When you have a cold the worst day is usually the third. There's the day it announces itself, the day it settles in, and the day it really starts to ramp up the misery. You may have slight chills. What's unique about a Minnesota cold is having the chills on a day when the wind-chill temp may hit 32 below. Which is great! Because you don't even notice your own chills, if you're outside. Well, nothing to do about it but huddle under a quilt and drink orange juice.

Speaking of which: Quartz looks at the decline in orange juice consumption, and tracks the reasons.
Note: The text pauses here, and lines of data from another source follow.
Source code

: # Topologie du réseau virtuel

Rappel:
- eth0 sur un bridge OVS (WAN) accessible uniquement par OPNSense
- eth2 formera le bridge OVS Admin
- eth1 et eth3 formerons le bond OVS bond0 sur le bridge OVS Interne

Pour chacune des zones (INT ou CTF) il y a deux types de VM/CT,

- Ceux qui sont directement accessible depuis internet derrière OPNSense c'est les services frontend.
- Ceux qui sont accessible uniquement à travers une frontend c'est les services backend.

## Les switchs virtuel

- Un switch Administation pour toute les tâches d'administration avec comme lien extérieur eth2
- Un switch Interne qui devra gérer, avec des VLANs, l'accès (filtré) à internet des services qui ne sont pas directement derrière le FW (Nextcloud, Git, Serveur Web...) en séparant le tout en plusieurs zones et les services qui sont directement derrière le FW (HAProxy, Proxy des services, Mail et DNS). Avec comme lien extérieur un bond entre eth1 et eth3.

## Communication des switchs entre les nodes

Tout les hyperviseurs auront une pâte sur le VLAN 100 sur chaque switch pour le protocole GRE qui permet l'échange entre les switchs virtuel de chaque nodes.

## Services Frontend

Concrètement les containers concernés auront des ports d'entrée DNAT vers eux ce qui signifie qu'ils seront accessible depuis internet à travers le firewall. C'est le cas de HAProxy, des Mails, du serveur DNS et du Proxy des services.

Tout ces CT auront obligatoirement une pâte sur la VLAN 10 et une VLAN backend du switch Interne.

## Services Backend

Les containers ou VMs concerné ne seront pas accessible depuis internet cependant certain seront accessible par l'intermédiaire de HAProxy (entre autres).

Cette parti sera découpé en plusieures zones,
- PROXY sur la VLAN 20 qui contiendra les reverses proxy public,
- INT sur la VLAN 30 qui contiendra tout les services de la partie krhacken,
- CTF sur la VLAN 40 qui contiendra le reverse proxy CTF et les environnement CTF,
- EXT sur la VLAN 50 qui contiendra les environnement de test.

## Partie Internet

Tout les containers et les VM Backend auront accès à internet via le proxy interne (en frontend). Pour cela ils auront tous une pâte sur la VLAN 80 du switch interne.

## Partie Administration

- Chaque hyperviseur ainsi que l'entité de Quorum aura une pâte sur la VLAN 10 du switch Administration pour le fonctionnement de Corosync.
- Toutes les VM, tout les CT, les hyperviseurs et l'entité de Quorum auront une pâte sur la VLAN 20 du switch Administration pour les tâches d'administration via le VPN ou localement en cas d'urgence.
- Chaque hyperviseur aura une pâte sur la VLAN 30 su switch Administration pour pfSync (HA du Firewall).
It's not just disease, it's changing habits: people don't sit down for breakfast as much. And they're wary of sugar. And so on. The article is called "How America Fell Out of Love With Orange Juice," which overstates the matter just a bit. Not mentioned in the article: the profusion of juice drinks available in the non-refrigerated section. Your choices used to consist of a nasty can of grapefruit juice and V-8, and now there's fourteen flavors of TotalRush Freshen With Antioxidants and the rest.
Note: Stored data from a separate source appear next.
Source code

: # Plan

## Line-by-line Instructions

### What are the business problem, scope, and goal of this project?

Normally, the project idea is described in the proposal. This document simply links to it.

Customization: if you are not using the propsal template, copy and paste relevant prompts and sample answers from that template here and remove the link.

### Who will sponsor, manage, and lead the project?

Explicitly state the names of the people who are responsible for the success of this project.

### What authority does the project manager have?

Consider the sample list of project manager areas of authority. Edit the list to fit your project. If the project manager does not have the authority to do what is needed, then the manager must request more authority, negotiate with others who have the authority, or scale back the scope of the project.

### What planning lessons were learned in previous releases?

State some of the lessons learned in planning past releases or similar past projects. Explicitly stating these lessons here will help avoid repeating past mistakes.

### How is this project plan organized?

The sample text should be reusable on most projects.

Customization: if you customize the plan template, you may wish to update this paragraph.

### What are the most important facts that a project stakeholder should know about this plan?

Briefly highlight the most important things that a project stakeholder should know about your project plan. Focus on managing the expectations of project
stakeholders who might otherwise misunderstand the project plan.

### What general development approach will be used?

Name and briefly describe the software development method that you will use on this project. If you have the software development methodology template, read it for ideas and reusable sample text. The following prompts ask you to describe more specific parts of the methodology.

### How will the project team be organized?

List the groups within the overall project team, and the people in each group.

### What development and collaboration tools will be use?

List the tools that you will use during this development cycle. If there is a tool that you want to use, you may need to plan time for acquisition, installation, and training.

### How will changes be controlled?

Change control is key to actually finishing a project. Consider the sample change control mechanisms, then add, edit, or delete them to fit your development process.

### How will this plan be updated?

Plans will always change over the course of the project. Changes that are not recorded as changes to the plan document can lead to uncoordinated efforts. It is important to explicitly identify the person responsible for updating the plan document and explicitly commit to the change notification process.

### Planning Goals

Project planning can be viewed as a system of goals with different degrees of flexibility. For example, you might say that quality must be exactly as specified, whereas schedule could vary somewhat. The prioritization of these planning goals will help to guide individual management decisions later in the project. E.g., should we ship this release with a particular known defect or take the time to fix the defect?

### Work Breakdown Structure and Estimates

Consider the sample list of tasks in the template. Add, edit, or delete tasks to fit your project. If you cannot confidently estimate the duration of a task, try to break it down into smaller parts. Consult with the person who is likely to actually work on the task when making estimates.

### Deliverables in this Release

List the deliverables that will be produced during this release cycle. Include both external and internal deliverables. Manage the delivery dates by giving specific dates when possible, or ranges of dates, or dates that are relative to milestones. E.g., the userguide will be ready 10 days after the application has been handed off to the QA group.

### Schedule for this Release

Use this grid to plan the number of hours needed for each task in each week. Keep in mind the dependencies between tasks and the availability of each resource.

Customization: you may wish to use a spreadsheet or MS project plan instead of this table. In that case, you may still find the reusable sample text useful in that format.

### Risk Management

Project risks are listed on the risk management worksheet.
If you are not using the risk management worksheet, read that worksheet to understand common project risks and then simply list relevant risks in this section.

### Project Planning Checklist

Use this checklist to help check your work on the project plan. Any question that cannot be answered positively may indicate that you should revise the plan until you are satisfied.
Some old advertising on the subject, as long as I brought it up: a 1946 ad for the yummy new canned stuff that isn't horrible as the pre-war stuff.

. . . and this delightful innovation, which summed up the glories of 1950s fridges better than anything else. If only you didn't have to refill it! Well, in the future they'll pipe it in, like water.
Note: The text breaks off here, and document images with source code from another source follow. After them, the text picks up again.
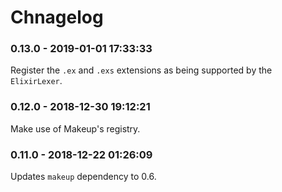 # Chnagelog

<!-- %% CHANGELOG_ENTRIES %% -->

### 0.13.0 - 2019-01-01 17:33:33

Register the `.ex` and `.exs` extensions as being supported by the `ElixirLexer`.


### 0.12.0 - 2018-12-30 19:12:21

Make use of Makeup's registry.


### 0.11.0 - 2018-12-22 01:26:09

Updates `makeup` dependency to 0.6.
SHOPPING Continue, the Grocery Wars Have: Hy-Vee is coming to the Twin Cities. I found this surprising, given the competition in the market today, but obviously they smell blood in the water, and think they can find a niche at the expense of the stores in the lower tier (Cub, Rainbow) and above (Lunds / Byerly's.) There really isn't a chain that has low prices, high quality and a reasonably upscale store interior. Also a rather relaxed idea towards their corporate image.

Then there's this: Celebrate Having Gas.

Local stores are now on notice: top that.

WEB CULTURE Paramount shut down the Twitter account that was tweeting out a frame of Top Gun every half hour. The Daily Dot notes that the movie's available online in illegal for, but:

That's about right. Perhaps they're trying to keep a precedent from being set. Someone could put up a website with one frame per page, and people could print it off and make a flip book.

Also in tech: thanks for visiting this webpage! Would you like to download our App? NO. This piece elucidates. Xkcd concurs.

Every. Time. And then after you give up and download it? PLEASE RATE.

If this day was an app I'd give it two stars out of five. The second one is due entirely to the DayQuil finally kicking in.